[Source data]
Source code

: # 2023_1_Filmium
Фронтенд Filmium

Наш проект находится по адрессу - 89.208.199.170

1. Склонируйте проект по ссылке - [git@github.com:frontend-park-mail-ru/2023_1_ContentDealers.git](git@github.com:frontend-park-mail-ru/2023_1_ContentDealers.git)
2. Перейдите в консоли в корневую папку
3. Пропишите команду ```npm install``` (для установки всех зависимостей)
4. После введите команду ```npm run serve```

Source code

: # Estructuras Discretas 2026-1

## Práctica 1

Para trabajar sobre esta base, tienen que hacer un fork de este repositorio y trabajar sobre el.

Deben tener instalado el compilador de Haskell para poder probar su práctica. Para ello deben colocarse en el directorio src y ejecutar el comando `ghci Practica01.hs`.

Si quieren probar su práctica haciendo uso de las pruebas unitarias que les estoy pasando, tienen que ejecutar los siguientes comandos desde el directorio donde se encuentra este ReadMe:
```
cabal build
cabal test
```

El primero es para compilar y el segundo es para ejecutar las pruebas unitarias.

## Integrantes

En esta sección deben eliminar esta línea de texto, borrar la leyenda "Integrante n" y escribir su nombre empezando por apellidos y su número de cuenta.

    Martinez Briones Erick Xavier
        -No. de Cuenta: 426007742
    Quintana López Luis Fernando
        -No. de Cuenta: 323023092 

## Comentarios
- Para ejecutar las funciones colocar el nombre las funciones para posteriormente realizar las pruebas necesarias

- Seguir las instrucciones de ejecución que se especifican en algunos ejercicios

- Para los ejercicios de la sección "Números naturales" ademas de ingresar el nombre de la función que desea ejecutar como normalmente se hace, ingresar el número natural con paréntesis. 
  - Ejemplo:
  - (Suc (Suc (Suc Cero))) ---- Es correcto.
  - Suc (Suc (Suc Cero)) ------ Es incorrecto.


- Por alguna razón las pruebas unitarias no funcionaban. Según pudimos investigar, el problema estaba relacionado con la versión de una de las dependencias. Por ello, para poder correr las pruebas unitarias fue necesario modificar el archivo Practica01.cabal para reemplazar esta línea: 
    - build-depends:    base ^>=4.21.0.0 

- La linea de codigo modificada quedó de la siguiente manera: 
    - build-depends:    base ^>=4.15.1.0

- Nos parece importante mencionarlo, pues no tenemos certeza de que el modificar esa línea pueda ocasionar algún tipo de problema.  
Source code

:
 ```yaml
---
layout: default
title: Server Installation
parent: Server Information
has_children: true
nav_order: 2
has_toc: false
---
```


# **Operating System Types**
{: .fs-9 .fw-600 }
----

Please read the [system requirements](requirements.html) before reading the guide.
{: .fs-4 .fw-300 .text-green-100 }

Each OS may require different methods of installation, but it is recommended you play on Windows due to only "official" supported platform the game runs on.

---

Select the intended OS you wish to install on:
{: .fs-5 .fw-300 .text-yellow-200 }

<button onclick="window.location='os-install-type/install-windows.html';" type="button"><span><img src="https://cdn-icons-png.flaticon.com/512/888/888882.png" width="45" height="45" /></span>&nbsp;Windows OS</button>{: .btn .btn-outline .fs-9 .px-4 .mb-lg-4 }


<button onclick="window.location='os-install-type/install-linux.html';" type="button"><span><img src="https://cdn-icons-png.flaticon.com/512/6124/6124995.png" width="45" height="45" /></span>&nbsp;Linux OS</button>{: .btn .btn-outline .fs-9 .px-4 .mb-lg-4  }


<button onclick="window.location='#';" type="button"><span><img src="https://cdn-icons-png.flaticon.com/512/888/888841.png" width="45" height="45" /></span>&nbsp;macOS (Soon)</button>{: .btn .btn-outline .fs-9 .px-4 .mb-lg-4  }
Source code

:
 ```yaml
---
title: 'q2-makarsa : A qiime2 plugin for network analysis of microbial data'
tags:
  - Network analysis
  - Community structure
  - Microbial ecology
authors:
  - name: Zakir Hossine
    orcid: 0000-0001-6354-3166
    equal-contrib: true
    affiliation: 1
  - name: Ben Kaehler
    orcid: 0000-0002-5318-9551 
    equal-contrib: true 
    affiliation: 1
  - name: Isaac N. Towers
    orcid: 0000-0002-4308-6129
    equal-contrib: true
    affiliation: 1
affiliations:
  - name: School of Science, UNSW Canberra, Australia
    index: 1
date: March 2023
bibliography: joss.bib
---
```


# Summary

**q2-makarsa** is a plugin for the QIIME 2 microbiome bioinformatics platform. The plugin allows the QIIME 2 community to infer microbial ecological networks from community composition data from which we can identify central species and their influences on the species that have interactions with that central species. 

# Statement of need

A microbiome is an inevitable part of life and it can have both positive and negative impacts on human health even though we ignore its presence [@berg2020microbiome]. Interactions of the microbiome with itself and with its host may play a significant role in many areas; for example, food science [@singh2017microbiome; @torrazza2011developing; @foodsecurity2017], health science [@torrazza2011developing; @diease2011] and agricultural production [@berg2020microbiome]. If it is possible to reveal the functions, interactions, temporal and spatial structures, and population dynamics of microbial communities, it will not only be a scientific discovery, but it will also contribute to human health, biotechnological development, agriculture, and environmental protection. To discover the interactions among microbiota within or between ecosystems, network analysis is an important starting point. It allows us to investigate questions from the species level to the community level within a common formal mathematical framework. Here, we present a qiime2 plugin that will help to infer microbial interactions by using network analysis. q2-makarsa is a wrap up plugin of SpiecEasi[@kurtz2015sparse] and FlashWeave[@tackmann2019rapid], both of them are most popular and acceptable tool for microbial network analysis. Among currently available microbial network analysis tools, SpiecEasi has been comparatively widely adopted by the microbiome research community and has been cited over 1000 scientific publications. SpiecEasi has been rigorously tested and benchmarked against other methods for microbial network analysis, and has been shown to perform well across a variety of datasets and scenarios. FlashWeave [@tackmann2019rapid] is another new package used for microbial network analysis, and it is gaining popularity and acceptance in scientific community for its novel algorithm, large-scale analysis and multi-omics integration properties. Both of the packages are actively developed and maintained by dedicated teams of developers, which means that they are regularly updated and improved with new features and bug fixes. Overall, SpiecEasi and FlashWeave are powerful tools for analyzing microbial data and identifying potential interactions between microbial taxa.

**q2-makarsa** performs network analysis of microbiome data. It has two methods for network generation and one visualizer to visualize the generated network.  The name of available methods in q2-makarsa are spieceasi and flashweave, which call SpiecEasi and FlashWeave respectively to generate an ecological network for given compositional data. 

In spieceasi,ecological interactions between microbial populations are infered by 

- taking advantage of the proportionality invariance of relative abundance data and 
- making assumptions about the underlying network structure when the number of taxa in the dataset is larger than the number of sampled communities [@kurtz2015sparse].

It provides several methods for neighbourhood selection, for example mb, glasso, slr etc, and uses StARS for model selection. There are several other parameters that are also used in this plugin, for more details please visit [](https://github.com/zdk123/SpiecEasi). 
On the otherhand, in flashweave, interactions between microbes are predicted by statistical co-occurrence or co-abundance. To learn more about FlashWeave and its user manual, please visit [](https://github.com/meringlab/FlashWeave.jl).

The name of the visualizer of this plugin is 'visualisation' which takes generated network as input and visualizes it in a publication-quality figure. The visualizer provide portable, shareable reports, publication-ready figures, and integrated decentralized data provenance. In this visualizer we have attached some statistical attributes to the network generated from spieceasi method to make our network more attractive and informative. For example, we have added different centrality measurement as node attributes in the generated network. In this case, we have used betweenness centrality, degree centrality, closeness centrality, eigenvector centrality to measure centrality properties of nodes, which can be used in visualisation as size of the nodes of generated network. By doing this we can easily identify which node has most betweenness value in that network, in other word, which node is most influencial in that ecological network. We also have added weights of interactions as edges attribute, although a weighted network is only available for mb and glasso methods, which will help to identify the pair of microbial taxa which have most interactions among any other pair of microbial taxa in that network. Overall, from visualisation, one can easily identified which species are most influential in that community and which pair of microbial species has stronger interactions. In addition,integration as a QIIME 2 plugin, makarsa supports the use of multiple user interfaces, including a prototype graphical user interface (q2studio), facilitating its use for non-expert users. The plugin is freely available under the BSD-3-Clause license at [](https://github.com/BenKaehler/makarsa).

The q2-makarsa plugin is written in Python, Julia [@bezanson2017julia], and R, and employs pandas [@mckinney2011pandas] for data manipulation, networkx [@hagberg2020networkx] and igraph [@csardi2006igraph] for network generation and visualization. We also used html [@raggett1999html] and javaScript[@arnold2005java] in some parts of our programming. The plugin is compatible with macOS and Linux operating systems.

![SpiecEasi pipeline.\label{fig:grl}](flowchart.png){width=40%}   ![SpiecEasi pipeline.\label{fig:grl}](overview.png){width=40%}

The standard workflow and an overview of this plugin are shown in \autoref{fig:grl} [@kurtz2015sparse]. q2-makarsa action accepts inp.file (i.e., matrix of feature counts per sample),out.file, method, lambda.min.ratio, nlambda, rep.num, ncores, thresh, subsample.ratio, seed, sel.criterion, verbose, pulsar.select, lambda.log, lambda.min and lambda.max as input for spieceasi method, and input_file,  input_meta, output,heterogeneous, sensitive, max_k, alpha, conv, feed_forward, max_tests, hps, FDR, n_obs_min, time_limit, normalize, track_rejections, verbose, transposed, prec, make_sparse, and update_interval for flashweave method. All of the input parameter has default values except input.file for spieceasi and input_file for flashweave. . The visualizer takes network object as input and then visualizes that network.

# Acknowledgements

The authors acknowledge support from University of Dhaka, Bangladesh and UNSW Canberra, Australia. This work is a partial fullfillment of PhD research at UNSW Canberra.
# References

# Work item
For the records above, how many lines contain the word "tienen"? Reply with the number only.

# Task answer
2